> YOUR INSTRUCTIONS:
All of the data that follows needs to be printed again, exactly as it reads.

> AVAILABLE DATA:
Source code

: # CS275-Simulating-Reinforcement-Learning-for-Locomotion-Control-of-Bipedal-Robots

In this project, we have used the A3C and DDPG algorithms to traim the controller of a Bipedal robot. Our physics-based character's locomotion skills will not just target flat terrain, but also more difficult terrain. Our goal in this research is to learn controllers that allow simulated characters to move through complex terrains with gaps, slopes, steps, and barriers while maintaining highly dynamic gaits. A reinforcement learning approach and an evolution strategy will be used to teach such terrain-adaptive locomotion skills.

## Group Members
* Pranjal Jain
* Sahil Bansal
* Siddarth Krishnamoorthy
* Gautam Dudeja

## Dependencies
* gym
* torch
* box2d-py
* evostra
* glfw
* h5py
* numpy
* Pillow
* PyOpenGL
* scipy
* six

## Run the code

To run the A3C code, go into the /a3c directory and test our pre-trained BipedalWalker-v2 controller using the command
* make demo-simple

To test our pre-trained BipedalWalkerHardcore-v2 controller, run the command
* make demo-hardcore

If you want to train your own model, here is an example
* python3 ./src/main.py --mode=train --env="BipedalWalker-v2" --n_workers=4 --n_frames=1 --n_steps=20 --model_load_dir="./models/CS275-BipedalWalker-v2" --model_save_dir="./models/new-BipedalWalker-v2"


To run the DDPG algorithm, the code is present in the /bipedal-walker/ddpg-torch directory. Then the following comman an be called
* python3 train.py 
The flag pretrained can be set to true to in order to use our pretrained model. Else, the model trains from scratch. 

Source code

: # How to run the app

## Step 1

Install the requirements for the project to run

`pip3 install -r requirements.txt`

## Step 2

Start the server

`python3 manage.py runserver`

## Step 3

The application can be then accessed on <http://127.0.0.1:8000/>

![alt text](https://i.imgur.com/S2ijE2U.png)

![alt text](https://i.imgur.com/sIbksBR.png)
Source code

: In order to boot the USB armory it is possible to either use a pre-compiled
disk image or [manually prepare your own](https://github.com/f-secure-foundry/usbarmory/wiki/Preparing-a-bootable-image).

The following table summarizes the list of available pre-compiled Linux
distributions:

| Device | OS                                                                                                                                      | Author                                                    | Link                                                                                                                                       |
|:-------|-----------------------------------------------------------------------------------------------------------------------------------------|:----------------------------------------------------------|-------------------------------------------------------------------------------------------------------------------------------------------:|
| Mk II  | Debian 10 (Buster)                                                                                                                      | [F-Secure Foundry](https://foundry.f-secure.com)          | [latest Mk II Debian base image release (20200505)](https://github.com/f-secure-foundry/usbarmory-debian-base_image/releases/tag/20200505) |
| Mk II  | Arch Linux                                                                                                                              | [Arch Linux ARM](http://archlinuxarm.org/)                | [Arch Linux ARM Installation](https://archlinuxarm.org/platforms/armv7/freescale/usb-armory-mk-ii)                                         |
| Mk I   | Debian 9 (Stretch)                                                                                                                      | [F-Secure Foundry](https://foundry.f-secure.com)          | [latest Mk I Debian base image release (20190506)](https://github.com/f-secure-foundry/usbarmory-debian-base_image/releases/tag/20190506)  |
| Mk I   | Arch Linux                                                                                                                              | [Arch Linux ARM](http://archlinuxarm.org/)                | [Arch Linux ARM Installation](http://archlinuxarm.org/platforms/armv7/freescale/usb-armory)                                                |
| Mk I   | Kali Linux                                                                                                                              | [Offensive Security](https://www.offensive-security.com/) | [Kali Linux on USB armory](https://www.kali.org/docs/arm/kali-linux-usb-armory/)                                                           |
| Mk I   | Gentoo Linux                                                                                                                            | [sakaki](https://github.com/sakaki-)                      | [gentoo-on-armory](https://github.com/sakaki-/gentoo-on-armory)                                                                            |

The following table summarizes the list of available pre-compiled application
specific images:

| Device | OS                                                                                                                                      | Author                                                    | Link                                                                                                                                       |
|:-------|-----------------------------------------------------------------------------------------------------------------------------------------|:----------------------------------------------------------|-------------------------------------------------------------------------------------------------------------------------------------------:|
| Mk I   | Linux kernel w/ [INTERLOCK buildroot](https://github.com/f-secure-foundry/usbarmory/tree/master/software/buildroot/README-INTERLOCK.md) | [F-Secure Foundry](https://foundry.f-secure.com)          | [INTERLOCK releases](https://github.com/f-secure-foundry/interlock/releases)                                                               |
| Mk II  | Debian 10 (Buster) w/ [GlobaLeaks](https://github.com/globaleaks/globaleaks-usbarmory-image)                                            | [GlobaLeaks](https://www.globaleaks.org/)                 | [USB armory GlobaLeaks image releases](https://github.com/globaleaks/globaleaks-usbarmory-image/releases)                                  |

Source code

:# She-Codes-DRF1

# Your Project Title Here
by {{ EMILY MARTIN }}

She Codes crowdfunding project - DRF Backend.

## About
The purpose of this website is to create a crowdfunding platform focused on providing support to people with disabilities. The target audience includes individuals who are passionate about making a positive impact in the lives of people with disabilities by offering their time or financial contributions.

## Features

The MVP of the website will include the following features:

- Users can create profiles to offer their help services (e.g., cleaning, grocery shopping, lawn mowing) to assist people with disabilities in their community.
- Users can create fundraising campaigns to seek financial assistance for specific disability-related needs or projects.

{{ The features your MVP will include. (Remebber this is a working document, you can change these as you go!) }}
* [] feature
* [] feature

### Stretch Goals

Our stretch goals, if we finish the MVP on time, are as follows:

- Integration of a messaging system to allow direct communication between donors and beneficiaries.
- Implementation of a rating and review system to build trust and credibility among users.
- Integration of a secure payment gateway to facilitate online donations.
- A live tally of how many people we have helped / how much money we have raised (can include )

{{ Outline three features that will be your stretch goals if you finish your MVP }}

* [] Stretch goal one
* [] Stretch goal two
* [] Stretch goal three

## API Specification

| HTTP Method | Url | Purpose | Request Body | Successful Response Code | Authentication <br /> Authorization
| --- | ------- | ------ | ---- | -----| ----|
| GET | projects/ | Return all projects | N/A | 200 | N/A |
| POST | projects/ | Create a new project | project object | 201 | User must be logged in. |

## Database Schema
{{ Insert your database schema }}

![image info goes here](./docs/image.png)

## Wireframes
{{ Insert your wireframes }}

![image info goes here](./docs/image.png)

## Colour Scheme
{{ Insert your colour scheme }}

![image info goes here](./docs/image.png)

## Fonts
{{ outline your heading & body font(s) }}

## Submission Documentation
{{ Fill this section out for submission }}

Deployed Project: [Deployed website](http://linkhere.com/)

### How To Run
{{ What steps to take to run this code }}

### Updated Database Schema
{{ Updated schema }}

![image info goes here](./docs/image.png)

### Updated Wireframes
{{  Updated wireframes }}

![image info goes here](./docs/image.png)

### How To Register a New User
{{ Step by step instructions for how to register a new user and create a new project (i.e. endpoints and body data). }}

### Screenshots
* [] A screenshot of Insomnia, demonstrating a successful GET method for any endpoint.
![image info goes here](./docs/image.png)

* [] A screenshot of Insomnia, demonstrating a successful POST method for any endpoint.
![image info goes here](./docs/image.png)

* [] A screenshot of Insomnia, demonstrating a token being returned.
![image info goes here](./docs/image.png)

> RESULT:
Source code

: # CS275-Simulating-Reinforcement-Learning-for-Locomotion-Control-of-Bipedal-Robots

In this project, we have used the A3C and DDPG algorithms to traim the controller of a Bipedal robot. Our physics-based character's locomotion skills will not just target flat terrain, but also more difficult terrain. Our goal in this research is to learn controllers that allow simulated characters to move through complex terrains with gaps, slopes, steps, and barriers while maintaining highly dynamic gaits. A reinforcement learning approach and an evolution strategy will be used to teach such terrain-adaptive locomotion skills.

## Group Members
* Pranjal Jain
* Sahil Bansal
* Siddarth Krishnamoorthy
* Gautam Dudeja

## Dependencies
* gym
* torch
* box2d-py
* evostra
* glfw
* h5py
* numpy
* Pillow
* PyOpenGL
* scipy
* six

## Run the code

To run the A3C code, go into the /a3c directory and test our pre-trained BipedalWalker-v2 controller using the command
* make demo-simple

To test our pre-trained BipedalWalkerHardcore-v2 controller, run the command
* make demo-hardcore

If you want to train your own model, here is an example
* python3 ./src/main.py --mode=train --env="BipedalWalker-v2" --n_workers=4 --n_frames=1 --n_steps=20 --model_load_dir="./models/CS275-BipedalWalker-v2" --model_save_dir="./models/new-BipedalWalker-v2"


To run the DDPG algorithm, the code is present in the /bipedal-walker/ddpg-torch directory. Then the following comman an be called
* python3 train.py 
The flag pretrained can be set to true to in order to use our pretrained model. Else, the model trains from scratch. 

Source code

: # How to run the app

## Step 1

Install the requirements for the project to run

`pip3 install -r requirements.txt`

## Step 2

Start the server

`python3 manage.py runserver`

## Step 3

The application can be then accessed on <http://127.0.0.1:8000/>

![alt text](https://i.imgur.com/S2ijE2U.png)

![alt text](https://i.imgur.com/sIbksBR.png)
Source code

: In order to boot the USB armory it is possible to either use a pre-compiled
disk image or [manually prepare your own](https://github.com/f-secure-foundry/usbarmory/wiki/Preparing-a-bootable-image).

The following table summarizes the list of available pre-compiled Linux
distributions:

| Device | OS                                                                                                                                      | Author                                                    | Link                                                                                                                                       |
|:-------|-----------------------------------------------------------------------------------------------------------------------------------------|:----------------------------------------------------------|-------------------------------------------------------------------------------------------------------------------------------------------:|
| Mk II  | Debian 10 (Buster)                                                                                                                      | [F-Secure Foundry](https://foundry.f-secure.com)          | [latest Mk II Debian base image release (20200505)](https://github.com/f-secure-foundry/usbarmory-debian-base_image/releases/tag/20200505) |
| Mk II  | Arch Linux                                                                                                                              | [Arch Linux ARM](http://archlinuxarm.org/)                | [Arch Linux ARM Installation](https://archlinuxarm.org/platforms/armv7/freescale/usb-armory-mk-ii)                                         |
| Mk I   | Debian 9 (Stretch)                                                                                                                      | [F-Secure Foundry](https://foundry.f-secure.com)          | [latest Mk I Debian base image release (20190506)](https://github.com/f-secure-foundry/usbarmory-debian-base_image/releases/tag/20190506)  |
| Mk I   | Arch Linux                                                                                                                              | [Arch Linux ARM](http://archlinuxarm.org/)                | [Arch Linux ARM Installation](http://archlinuxarm.org/platforms/armv7/freescale/usb-armory)                                                |
| Mk I   | Kali Linux                                                                                                                              | [Offensive Security](https://www.offensive-security.com/) | [Kali Linux on USB armory](https://www.kali.org/docs/arm/kali-linux-usb-armory/)                                                           |
| Mk I   | Gentoo Linux                                                                                                                            | [sakaki](https://github.com/sakaki-)                      | [gentoo-on-armory](https://github.com/sakaki-/gentoo-on-armory)                                                                            |

The following table summarizes the list of available pre-compiled application
specific images:

| Device | OS                                                                                                                                      | Author                                                    | Link                                                                                                                                       |
|:-------|-----------------------------------------------------------------------------------------------------------------------------------------|:----------------------------------------------------------|-------------------------------------------------------------------------------------------------------------------------------------------:|
| Mk I   | Linux kernel w/ [INTERLOCK buildroot](https://github.com/f-secure-foundry/usbarmory/tree/master/software/buildroot/README-INTERLOCK.md) | [F-Secure Foundry](https://foundry.f-secure.com)          | [INTERLOCK releases](https://github.com/f-secure-foundry/interlock/releases)                                                               |
| Mk II  | Debian 10 (Buster) w/ [GlobaLeaks](https://github.com/globaleaks/globaleaks-usbarmory-image)                                            | [GlobaLeaks](https://www.globaleaks.org/)                 | [USB armory GlobaLeaks image releases](https://github.com/globaleaks/globaleaks-usbarmory-image/releases)                                  |

Source code

:# She-Codes-DRF1

# Your Project Title Here
by {{ EMILY MARTIN }}

She Codes crowdfunding project - DRF Backend.

## About
The purpose of this website is to create a crowdfunding platform focused on providing support to people with disabilities. The target audience includes individuals who are passionate about making a positive impact in the lives of people with disabilities by offering their time or financial contributions.

## Features

The MVP of the website will include the following features:

- Users can create profiles to offer their help services (e.g., cleaning, grocery shopping, lawn mowing) to assist people with disabilities in their community.
- Users can create fundraising campaigns to seek financial assistance for specific disability-related needs or projects.

{{ The features your MVP will include. (Remebber this is a working document, you can change these as you go!) }}
* [] feature
* [] feature

### Stretch Goals

Our stretch goals, if we finish the MVP on time, are as follows:

- Integration of a messaging system to allow direct communication between donors and beneficiaries.
- Implementation of a rating and review system to build trust and credibility among users.
- Integration of a secure payment gateway to facilitate online donations.
- A live tally of how many people we have helped / how much money we have raised (can include )

{{ Outline three features that will be your stretch goals if you finish your MVP }}

* [] Stretch goal one
* [] Stretch goal two
* [] Stretch goal three

## API Specification

| HTTP Method | Url | Purpose | Request Body | Successful Response Code | Authentication <br /> Authorization
| --- | ------- | ------ | ---- | -----| ----|
| GET | projects/ | Return all projects | N/A | 200 | N/A |
| POST | projects/ | Create a new project | project object | 201 | User must be logged in. |

## Database Schema
{{ Insert your database schema }}

![image info goes here](./docs/image.png)

## Wireframes
{{ Insert your wireframes }}

![image info goes here](./docs/image.png)

## Colour Scheme
{{ Insert your colour scheme }}

![image info goes here](./docs/image.png)

## Fonts
{{ outline your heading & body font(s) }}

## Submission Documentation
{{ Fill this section out for submission }}

Deployed Project: [Deployed website](http://linkhere.com/)

### How To Run
{{ What steps to take to run this code }}

### Updated Database Schema
{{ Updated schema }}

![image info goes here](./docs/image.png)

### Updated Wireframes
{{  Updated wireframes }}

![image info goes here](./docs/image.png)

### How To Register a New User
{{ Step by step instructions for how to register a new user and create a new project (i.e. endpoints and body data). }}

### Screenshots
* [] A screenshot of Insomnia, demonstrating a successful GET method for any endpoint.
![image info goes here](./docs/image.png)

* [] A screenshot of Insomnia, demonstrating a successful POST method for any endpoint.
![image info goes here](./docs/image.png)

* [] A screenshot of Insomnia, demonstrating a token being returned.
![image info goes here](./docs/image.png)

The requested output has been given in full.